しかしシーカヤックで二度も同じ場所を漕ぐと、面白いのは鵜の岩~大穴・小穴の500mくらいに尽きるといっていい。

しかしだ・・・
ただ漕いで親不知の断崖を眺めるだけでは勿体ない。
親不知の魅力は海の中にも沢山あるのだ。

今回の探訪でもイルカらしき背中、フグの子供の群れ、暗礁に折り重なって群生する岩牡蠣が透けて観えた。
断崖が10キロ以上も続くということは、生活排水の流れ込みがないということで、海水は綺麗ということ。
航路途中で簡単なボルダリング(道具を使わない岩登り)もやった。
親不知はアウトドア遊びの宝庫なのだ。


ピアパークから市振海岸まで約7.6キロ
子不知も合計すると約12キロといったところ。
しかしこの間で車でアクセスしてシーカヤックを海に降ろせるのは、親不知ピアパークと市振海岸に限られる。
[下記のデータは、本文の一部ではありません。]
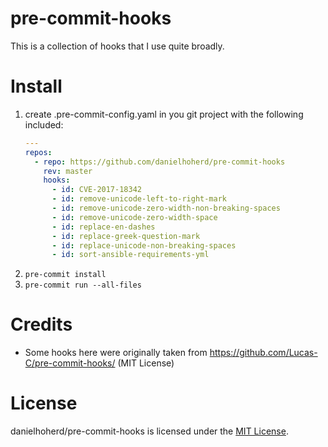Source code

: # pre-commit-hooks

This is a collection of hooks that I use quite broadly.

# Install

1. create .pre-commit-config.yaml in you git project with the following included:
   ```yaml
   ---
   repos:
     - repo: https://github.com/danielhoherd/pre-commit-hooks
       rev: master
       hooks:
         - id: CVE-2017-18342
         - id: remove-unicode-left-to-right-mark
         - id: remove-unicode-zero-width-non-breaking-spaces
         - id: remove-unicode-zero-width-space
         - id: replace-en-dashes
         - id: replace-greek-question-mark
         - id: replace-unicode-non-breaking-spaces
         - id: sort-ansible-requirements-yml
   ```
2. `pre-commit install`
3. `pre-commit run --all-files`

# Credits

- Some hooks here were originally taken from <https://github.com/Lucas-C/pre-commit-hooks/> (MIT License)

# License

danielhoherd/pre-commit-hooks is licensed under the [MIT License](LICENSE).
だから親不知と子不知、シーカヤックやサップでトリップするなら、どちらに行くにもピアパークをベースにするしかないだろう。
親不知は断崖が続くので、海況の変化や転覆などしても自力でなんとかするしかないから危険でもある。
当り前だが、体力や技術より、海況も含めての状況判断の的確さが重要だ。